Туннану упомянут в «Цикла о Баале и Анат[en]», в качестве одного из помощников божества Йамму (букв. «море»), который терпит поражение от другого божества, Балу (букв. «владыка»)[3], а также представлен как одно из двух чудовищ, наряду с Латану (Лотан), которых сестра Баала, богиня Анат, усмиряет на пути к горе Цапану[4]. Он обычно мыслится как змееподобное чудовище с удлиненным, вытянутым телом и, возможно, с раздвоенным хвостом[4].

Иудаизм

Танниним (‏תַּנִּינִים‎‏‎), множественное число слова «Таннин», появляется множество раз на страницах Танаха, в книгах Бытия[5], Исхода[6], Второзакония[7], Псалмов[9], Иова[10], Иезекииля[11], Исаии[12] и Иеремии[13]. Танниним перечислены среди существ, созданных Элохим в пятый день Сотворения мира в Библии. Таннин упомянут в «Апокалипсисе Исайи» среди морских зверей, которые будут убиты Яхве в конце дней. Позднее в сознании древних иудеев слово «Таннин» иногда сплавлялось с похожими морскими чудовищами — Левиафаном и Раав[14]. Наряду с термином «Раав», слово «Таннин» использовалось в качестве иносказательного названия Египта, а иногда и в виде метафоры для фараона, после израилитского Исхода в Ханаан[1]. Так, например, Иезекииль, предсказывая покорение Египта, говорит от имени Бога: «Вот Я на тебя, фараон, царь египетский; о ты — большое чудовище [Tanin], покоящееся в своих озерах (нильских каналах) и говорящее: мне принадлежит озеро, и я его сделал. Я продену крюк в жабры твои»[15].

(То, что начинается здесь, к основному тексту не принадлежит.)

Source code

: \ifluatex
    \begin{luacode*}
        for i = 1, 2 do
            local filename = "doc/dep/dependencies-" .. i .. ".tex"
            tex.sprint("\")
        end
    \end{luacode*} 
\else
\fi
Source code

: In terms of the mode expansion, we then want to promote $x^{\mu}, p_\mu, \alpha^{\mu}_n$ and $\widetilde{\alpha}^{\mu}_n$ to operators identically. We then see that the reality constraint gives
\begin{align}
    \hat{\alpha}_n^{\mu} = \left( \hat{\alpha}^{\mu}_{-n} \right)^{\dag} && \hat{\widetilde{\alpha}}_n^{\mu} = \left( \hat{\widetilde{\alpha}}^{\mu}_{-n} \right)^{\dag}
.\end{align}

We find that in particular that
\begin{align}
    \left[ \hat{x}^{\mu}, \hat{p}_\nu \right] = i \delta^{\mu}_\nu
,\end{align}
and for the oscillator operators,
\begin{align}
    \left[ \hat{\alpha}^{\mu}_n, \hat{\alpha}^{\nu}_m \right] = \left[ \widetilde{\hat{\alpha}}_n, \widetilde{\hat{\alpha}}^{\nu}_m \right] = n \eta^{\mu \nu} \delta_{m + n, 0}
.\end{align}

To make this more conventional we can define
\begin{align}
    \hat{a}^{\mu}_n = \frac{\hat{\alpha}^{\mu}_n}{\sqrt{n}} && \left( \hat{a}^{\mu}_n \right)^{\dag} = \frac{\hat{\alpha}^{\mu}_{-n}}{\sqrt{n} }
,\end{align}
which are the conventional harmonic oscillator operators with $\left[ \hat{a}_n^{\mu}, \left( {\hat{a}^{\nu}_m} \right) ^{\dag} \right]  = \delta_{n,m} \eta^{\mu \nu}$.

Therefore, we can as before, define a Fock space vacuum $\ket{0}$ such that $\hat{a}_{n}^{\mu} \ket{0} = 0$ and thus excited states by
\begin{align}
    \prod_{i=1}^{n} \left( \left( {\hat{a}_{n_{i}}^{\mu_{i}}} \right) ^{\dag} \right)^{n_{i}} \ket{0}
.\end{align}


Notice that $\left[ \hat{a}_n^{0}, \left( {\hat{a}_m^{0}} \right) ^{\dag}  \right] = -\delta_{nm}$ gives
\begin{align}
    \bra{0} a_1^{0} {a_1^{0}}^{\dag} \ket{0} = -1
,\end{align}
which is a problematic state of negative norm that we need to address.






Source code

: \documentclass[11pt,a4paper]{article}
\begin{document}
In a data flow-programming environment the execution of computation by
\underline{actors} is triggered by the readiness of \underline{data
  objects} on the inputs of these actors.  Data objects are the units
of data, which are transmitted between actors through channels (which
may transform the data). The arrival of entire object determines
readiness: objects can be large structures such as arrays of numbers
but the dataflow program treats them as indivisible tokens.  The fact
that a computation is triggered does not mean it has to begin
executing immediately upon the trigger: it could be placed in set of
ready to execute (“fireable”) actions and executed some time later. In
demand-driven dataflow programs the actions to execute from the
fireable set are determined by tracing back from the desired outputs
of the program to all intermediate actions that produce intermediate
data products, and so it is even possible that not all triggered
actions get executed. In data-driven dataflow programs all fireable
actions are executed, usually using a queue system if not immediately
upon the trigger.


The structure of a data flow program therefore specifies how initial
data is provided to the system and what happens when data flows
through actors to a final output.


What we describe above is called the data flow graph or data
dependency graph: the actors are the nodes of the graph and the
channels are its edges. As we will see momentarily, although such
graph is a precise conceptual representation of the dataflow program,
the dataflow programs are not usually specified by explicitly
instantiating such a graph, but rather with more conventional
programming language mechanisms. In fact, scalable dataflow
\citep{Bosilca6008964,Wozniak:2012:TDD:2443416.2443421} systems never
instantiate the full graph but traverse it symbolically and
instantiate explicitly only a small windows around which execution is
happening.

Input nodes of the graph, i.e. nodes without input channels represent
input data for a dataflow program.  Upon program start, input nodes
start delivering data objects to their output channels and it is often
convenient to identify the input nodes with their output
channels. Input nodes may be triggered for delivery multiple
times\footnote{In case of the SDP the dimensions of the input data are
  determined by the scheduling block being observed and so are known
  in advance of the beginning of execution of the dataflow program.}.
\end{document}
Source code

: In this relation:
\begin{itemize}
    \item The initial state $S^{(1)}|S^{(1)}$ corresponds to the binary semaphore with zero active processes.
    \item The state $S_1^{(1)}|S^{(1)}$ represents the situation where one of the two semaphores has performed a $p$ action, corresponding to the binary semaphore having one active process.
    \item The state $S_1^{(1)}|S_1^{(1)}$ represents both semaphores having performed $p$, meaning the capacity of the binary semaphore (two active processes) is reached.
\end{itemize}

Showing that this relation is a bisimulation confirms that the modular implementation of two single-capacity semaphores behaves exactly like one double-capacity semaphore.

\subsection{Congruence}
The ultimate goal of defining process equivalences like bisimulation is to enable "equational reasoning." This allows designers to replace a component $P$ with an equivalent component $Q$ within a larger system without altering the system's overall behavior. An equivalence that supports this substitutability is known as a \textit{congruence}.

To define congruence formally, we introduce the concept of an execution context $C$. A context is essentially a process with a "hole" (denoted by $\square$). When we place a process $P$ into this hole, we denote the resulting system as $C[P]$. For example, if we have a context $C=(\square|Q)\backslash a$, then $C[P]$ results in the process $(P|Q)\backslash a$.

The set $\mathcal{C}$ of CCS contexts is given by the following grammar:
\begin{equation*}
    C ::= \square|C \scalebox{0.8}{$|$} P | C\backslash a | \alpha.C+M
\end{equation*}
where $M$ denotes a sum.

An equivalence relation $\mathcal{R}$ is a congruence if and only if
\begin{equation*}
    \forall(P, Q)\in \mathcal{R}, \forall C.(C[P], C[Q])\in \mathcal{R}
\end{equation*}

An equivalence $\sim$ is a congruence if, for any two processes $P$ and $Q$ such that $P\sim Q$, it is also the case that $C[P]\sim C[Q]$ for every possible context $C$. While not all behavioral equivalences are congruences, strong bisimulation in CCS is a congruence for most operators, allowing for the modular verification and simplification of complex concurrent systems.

В Септуагинте еврейское слово «‏תנין‎‏‎» передано греческим «Δράκων», то есть дракон, причём, согласно своей этимологии, так в Библии именуется всякое животное с удлинённым, вытянутым телом. Так, к примеру, названы змеи (таннин в оригинале), в которых чудесным образом превратились жезл Аарона и посохи египетских магов, причём в аналогичном чуде у Моисея вместо слова «таннин» используется «нахаш» (‏נחש‏‎) — родовое название змей[15]. Но также слово «танин» (как и его перевод δράκων) применяется также и к большим рыбам и иным морским зверям. Потому-то в синодальном переводе 21 стиха 1-ой главы «Бытия» «танниним» переведено как «рыбы большие», а в Библии короля Якова — как «great whales» (большие киты).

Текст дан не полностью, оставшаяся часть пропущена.